Segment Open

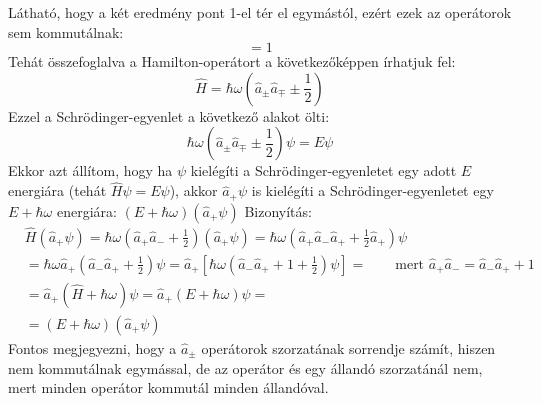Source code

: \documentclass[../main.tex]{subfiles}
\begin{document}
Látható, hogy a két eredmény pont 1-el tér el egymástól, ezért ezek az operátorok sem kommutálnak:
\begin{equation}
    [\hat{a}_-, \hat{a}_+] = 1
\end{equation}
Tehát összefoglalva a Hamilton-operátort a következőképpen írhatjuk fel:
\begin{equation}
    \hat{H} = \hbar \omega \left( \hat{a}_\pm \hat{a}_\mp \pm \frac{1}{2} \right)
\end{equation}
Ezzel a Schrödinger-egyenlet a következő alakot ölti:
\begin{equation}
    \hbar \omega \left( \hat{a}_\pm \hat{a}_\mp \pm \frac{1}{2} \right) \psi = E \psi
\end{equation}
Ekkor azt állítom, hogy ha $\psi$ kielégíti a Schrödinger-egyenletet egy adott $E$ energiára (tehát $\hat{H} \psi = E \psi$), akkor
$\hat{a}_+\psi$ is kielégíti a Schrödinger-egyenletet egy $E + \hbar \omega$ energiára: $(E + \hbar \omega)(\hat{a}_+\psi)$
\newline
\newline
Bizonyítás:
\begin{equation}
    \begin{aligned}
    & \hat{H} (\hat{a}_+ \psi) = \hbar \omega \left( \hat{a}_+ \hat{a}_- + \frac{1}{2} \right) (\hat{a}_+ \psi) = \hbar \omega \left( \hat{a}_+ \hat{a}_- \hat{a}_+ + \frac{1}{2} \hat{a}_+  \right)\psi \\
    & = \hbar \omega \hat{a}_+ \left(\hat{a}_- \hat{a}_+ + \frac{1}{2}\right)\psi = \hat{a}_+ \left[\hbar \omega \left(\hat{a}_- \hat{a}_+ + 1 + \frac{1}{2}\right)\psi\right] = \quad \quad \text{mert } \hat{a}_+ \hat{a}_- = \hat{a}_- \hat{a}_+ + 1 \\
    & = \hat{a}_+ \left( \hat{H} + \hbar \omega \right) \psi = \hat{a}_+ (E + \hbar \omega) \psi = \\
    & = (E + \hbar \omega)(\hat{a}_+ \psi)
    \end{aligned}
\end{equation}
Fontos megjegyezni, hogy a $\hat{a}_\pm$ operátorok szorzatának sorrendje számít, hiszen nem kommutálnak egymással, de az operátor és egy állandó 
szorzatánál nem, mert minden operátor kommutál minden állandóval.
\end{document}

Segment Closed

__WHAT THE TASK REQUIRES__.
The answer must consist of every line above that contains the word "hogy".

__RESPONSE TO THE TASK__.
Látható, hogy a két eredmény pont 1-el tér el egymástól, ezért ezek az operátorok sem kommutálnak:
Ekkor azt állítom, hogy ha $\psi$ kielégíti a Schrödinger-egyenletet egy adott $E$ energiára (tehát $\hat{H} \psi = E \psi$), akkor
Fontos megjegyezni, hogy a $\hat{a}_\pm$ operátorok szorzatának sorrendje számít, hiszen nem kommutálnak egymással, de az operátor és egy állandó 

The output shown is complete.